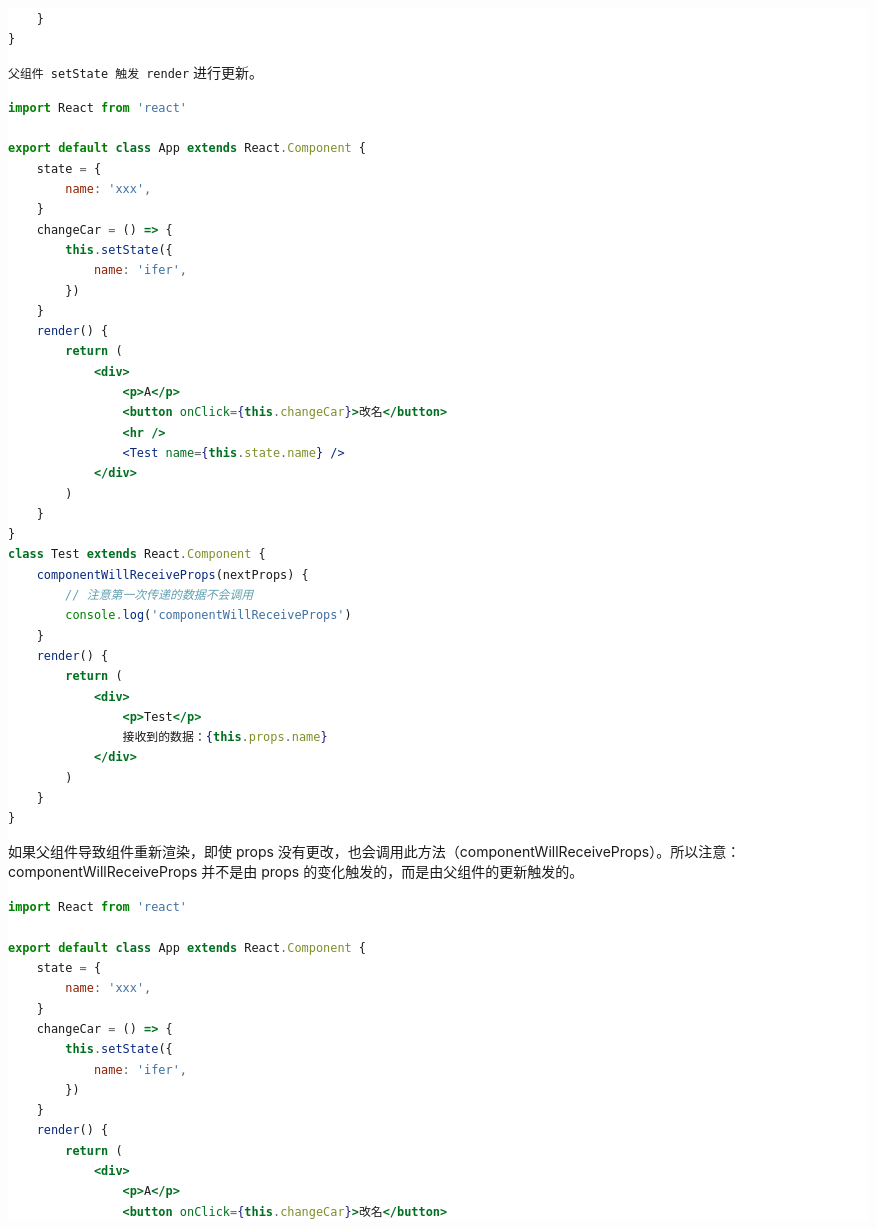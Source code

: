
 ```jsx
    }
}
```

`父组件 setState 触发 render` 进行更新。

```jsx
import React from 'react'

export default class App extends React.Component {
    state = {
        name: 'xxx',
    }
    changeCar = () => {
        this.setState({
            name: 'ifer',
        })
    }
    render() {
        return (
            <div>
                <p>A</p>
                <button onClick={this.changeCar}>改名</button>
                <hr />
                <Test name={this.state.name} />
            </div>
        )
    }
}
class Test extends React.Component {
    componentWillReceiveProps(nextProps) {
        // 注意第一次传递的数据不会调用
        console.log('componentWillReceiveProps')
    }
    render() {
        return (
            <div>
                <p>Test</p>
                接收到的数据：{this.props.name}
            </div>
        )
    }
}
```

如果父组件导致组件重新渲染，即使 props 没有更改，也会调用此方法（componentWillReceiveProps）。所以注意：componentWillReceiveProps 并不是由 props 的变化触发的，而是由父组件的更新触发的。

```jsx
import React from 'react'

export default class App extends React.Component {
    state = {
        name: 'xxx',
    }
    changeCar = () => {
        this.setState({
            name: 'ifer',
        })
    }
    render() {
        return (
            <div>
                <p>A</p>
                <button onClick={this.changeCar}>改名</button>
```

********

PROBLEM DETAILS
Apart from the images, print all the material above exactly as given.

TASK RESPONSE
Source code

:
 ```jsx
    }
}
```

`父组件 setState 触发 render` 进行更新。

```jsx
import React from 'react'

export default class App extends React.Component {
    state = {
        name: 'xxx',
    }
    changeCar = () => {
        this.setState({
            name: 'ifer',
        })
    }
    render() {
        return (
            <div>
                <p>A</p>
                <button onClick={this.changeCar}>改名</button>
                <hr />
                <Test name={this.state.name} />
            </div>
        )
    }
}
class Test extends React.Component {
    componentWillReceiveProps(nextProps) {
        // 注意第一次传递的数据不会调用
        console.log('componentWillReceiveProps')
    }
    render() {
        return (
            <div>
                <p>Test</p>
                接收到的数据：{this.props.name}
            </div>
        )
    }
}
```

如果父组件导致组件重新渲染，即使 props 没有更改，也会调用此方法（componentWillReceiveProps）。所以注意：componentWillReceiveProps 并不是由 props 的变化触发的，而是由父组件的更新触发的。

```jsx
import React from 'react'

export default class App extends React.Component {
    state = {
        name: 'xxx',
    }
    changeCar = () => {
        this.setState({
            name: 'ifer',
        })
    }
    render() {
        return (
            <div>
                <p>A</p>
                <button onClick={this.changeCar}>改名</button>
```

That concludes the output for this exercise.